California Privacy Rights Act (CPRA) Regulations Push Forward

By Tom Strickland, Principal and Thomas J. DeMayo, Principal

The California Privacy Protection Agency approved the final draft of the “Regulations” declared under the California Privacy Rights Act of 2020 (CPRA). The Regulations provide enhanced interpretation and expand upon the CPRA. Now approved, the Regulations will go into a 30-day review period and will likely take effect April of 2023. Enforcement of the CPRA will not occur until July of 2023; as such, the amount of time to fully adopt some of the revisions noted in the Regulations is limited.

Companies doing business with California residents must be aware of both the new and existing privacy rules to maintain compliance. What leadership team doesn’t want to avoid financial penalties and unnecessary litigation? Especially if that could have been avoided by timely, prudent action. So, read on if your company is affected.

Important Stipulations

Key provisions to be aware of are as follow:

  • Purpose Limitations – Consumers’ personal information that is collected, used, stored, retained, or shared (collectively “processed”) by a business must be necessary and proportionate to achieve the purpose for which the personal information was processed and compatible with the context in which it was collected.

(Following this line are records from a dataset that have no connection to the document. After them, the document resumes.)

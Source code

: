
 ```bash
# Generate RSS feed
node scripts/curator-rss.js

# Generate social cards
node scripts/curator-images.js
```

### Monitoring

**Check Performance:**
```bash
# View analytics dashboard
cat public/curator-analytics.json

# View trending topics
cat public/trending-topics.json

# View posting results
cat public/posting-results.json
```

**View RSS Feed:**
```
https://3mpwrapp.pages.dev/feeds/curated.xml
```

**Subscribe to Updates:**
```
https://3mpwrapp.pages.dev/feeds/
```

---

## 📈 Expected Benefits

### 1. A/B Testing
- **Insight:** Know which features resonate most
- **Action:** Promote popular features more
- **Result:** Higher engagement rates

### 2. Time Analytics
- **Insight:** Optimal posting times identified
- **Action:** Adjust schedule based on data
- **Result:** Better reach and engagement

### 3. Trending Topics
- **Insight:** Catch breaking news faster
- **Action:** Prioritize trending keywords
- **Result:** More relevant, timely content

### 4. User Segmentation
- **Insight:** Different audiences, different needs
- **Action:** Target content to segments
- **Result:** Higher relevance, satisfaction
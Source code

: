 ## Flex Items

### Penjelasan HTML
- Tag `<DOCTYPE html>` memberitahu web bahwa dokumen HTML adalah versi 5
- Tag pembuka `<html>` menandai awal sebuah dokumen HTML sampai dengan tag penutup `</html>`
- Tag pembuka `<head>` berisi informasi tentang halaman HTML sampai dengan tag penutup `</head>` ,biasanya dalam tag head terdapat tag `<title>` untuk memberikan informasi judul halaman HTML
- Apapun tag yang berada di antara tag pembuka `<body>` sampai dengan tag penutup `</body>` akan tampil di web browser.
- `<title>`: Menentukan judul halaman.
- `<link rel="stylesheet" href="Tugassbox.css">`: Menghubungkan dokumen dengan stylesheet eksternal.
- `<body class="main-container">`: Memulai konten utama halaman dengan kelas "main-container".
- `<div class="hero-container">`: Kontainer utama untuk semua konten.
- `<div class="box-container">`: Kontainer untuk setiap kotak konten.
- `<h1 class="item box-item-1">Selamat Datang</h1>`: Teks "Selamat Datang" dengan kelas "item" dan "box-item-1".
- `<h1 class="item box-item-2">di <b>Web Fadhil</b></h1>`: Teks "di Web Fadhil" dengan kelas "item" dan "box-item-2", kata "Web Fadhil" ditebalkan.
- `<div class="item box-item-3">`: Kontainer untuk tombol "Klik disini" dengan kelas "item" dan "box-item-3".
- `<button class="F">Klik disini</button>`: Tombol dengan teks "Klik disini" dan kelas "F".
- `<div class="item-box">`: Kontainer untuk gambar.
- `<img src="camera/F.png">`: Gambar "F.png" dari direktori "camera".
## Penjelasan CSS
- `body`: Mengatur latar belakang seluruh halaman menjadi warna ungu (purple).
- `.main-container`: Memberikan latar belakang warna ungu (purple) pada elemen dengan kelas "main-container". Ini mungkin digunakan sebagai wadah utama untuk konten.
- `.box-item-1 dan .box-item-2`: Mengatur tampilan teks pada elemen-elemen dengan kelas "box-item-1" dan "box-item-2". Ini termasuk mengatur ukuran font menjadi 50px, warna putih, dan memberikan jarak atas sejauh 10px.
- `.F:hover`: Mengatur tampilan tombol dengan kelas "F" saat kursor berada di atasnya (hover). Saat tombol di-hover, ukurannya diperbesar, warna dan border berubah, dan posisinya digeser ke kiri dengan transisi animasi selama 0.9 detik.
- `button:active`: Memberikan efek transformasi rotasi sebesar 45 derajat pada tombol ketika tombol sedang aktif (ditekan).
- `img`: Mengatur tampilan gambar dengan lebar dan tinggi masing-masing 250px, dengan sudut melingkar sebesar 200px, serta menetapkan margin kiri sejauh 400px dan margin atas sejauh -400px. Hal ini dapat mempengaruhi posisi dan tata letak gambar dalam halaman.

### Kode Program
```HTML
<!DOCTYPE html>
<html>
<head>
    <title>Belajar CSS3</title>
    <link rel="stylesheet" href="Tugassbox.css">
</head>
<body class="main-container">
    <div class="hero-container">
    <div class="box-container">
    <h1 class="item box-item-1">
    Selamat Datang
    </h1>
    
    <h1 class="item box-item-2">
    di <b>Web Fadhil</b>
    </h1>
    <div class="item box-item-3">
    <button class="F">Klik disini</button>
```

An example described in the Regulation is the consumer of a business’ mobile flashlight application would not expect the business to collect the consumer’s geolocation information to provide the flashlight service.

  • Submitting Requests and Obtaining Consent – Methods for submitting California Consumer Privacy Act (CCPA) requests and obtaining consumer consent must be easy to understand and provide symmetry in choice. An example provided in the Regulation is a website banner that provides only the two choices when seeking the consumer’s consent to use their personal information, “Accept All” and “More Information.” For symmetry in choice, a reject or deny all option would also need to be provided.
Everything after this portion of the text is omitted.